> Goal of the exercise
Search the material for the string "train" and copy each line where it occurs.

> Recorded information
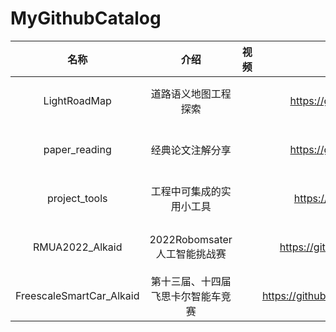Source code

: # MyGithubCatalog


| 名称                     | 介绍                               | 视频 | 仓库链接                                               | 时间          | 状态   |
|:------------------------:|:----------------------------------:|:----:|:------------------------:|:-------------:|:------:|
| LightRoadMap             | 道路语义地图工程探索               |      | https://github.com/niuwengang/LightRoadMap             |               | 更新中 |
| paper_reading            | 经典论文注解分享                   |      | https://github.com/niuwengang/paper_reading            |               | 更新中 |
| project_tools            | 工程中可集成的实用小工具           |      | https://github.com/niuwengang/project_tools            |               | 更新中 |
| RMUA2022_Alkaid          | 2022Robomsater人工智能挑战赛       |      | https://github.com/niuwengang/RMUA2022_Alkaid          | 2022          | 已完结 |
| FreescaleSmartCar_Alkaid | 第十三届、十四届飞思卡尔智能车竞赛 |      | https://github.com/niuwengang/FreescaleSmartCar_Alkaid | 2018<br/>2019 | 已完结 |



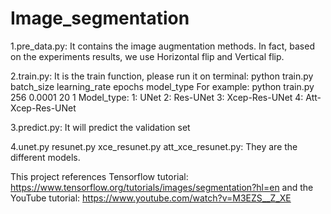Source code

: # Image_segmentation


1.pre_data.py:
It contains the image augmentation methods. In fact, based on the experiments results, we use Horizontal flip and Vertical flip.

2.train.py:
It is the train function, please run it on terminal:
python train.py batch_size learning_rate epochs model_type
For example:
python train.py 256 0.0001 20 1
Model_type: 1: UNet 2: Res-UNet 3: Xcep-Res-UNet 4: Att-Xcep-Res-UNet

3.predict.py:
It will predict the validation set

4.unet.py resunet.py xce_resunet.py att_xce_resunet.py:
They are the different models.

This project references Tensorflow tutorial: https://www.tensorflow.org/tutorials/images/segmentation?hl=en and the YouTube tutorial: https://www.youtube.com/watch?v=M3EZS__Z_XE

> Expected output
2.train.py:
It is the train function, please run it on terminal:
python train.py batch_size learning_rate epochs model_type
python train.py 256 0.0001 20 1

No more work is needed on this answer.